Health-Care Reform

HEALTH-CARE spending in the United States is going up by about 10 percent a year. In 1990, such spending reached $666.2 billion. That's some $2 billion a day, or almost $3,000 a year for every person in the country. Is all this spending paying off?For people not covered by current private health-insurance plans, the answer is no. A major thrust of reform is to assure that everyone - the poor, the unemployed - have sure access to care. Another goal is to control waste. Millions are spent on services that have relatively little practical value for patients. Is a national health-insurance program, funded entirely by government, the answer? Coverage gaps would be closed, but the increased tax revenues needed to pay for the program are a political barrier.

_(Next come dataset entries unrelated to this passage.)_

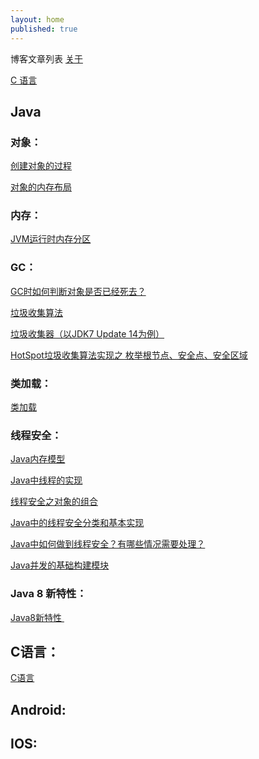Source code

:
 ```yaml
---
layout: home
published: true
---
```


博客文章列表                   <a href="about.md">关于</a>

<a href="C语言.jpg">C 语言</a>

## Java

### 对象：

<a href="/_post/Java/创建对象的过程.jpg">创建对象的过程</a>

<a href="/_post/Java/对象的内存布局.jpg">对象的内存布局</a>



### 内存：

<a href="/_post/Java/JVM运行时内存.jpg">JVM运行时内存分区</a>



### GC：

<a href="/_post/Java/如何判断对象是否已经死去.jpg">GC时如何判断对象是否已经死去？</a>

<a href="/_post/Java/垃圾收集算法.jpg">垃圾收集算法</a>

<a href="/_post/Java/垃圾收集器（以JDK7 Update 14为例）.jpg">垃圾收集器（以JDK7 Update 14为例）</a>

<a href="/_post/Java/HotSpot垃圾收集算法实现之 枚举根节点、安全点、安全区域.jpg">HotSpot垃圾收集算法实现之 枚举根节点、安全点、安全区域</a>



### 类加载：

<a href="/_post/Java/JVM类加载.jpg">类加载</a>



### 线程安全：

<a href="/_post/Java/Java内存模型.jpg">Java内存模型</a>

<a href="/_post/Java/线程实现.jpg">Java中线程的实现</a>

<a href="/_post/Java/对象的组合.jpg">线程安全之对象的组合</a>

<a href="/_post/Java/线程安全.jpg">Java中的线程安全分类和基本实现</a>

<a href="/_post/Java/线程安全性.jpg">Java中如何做到线程安全？有哪些情况需要处理？</a>

<a href="/_post/Java/Java并发的基础构建模块.jpg">Java并发的基础构建模块</a>



### Java 8 新特性：

<a href="/_post/Java/Java8新特性.jpg">Java8新特性 </a>



## C语言：

<a href="../_post/C语言.jpg">C语言</a>



## Android:





## IOS:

And dismantling the current private system would cause widespread job loss and organizational chaos. A better approach is to build on the present system. Government could give businesses the option of offering their employees private insurance or paying a tax that would be used to expand publicly funded coverage. As Brookings Institution scholar Henry Aaron has suggested, costs within this system could be controlled by state-based regulatory agencies created for that purpose. No change will satisfy everyone. Fraud will still have to be guarded against, and economic downturns will cause tensions. But a system capable of meeting the needs of a greater number of Americans is becoming a political certainty, as the Monitor's series on health care, ending today, points out. If effective care is the ultimate goal, funding reforms should be joined by a greater emphasis on preventive medicine and a recognition of the complexity of human health, with its blending of physical, mental, and spiritual factors. An American system of health care should be democratic as well as universal, open to methods of treatment not yet embraced by the medical mainstream.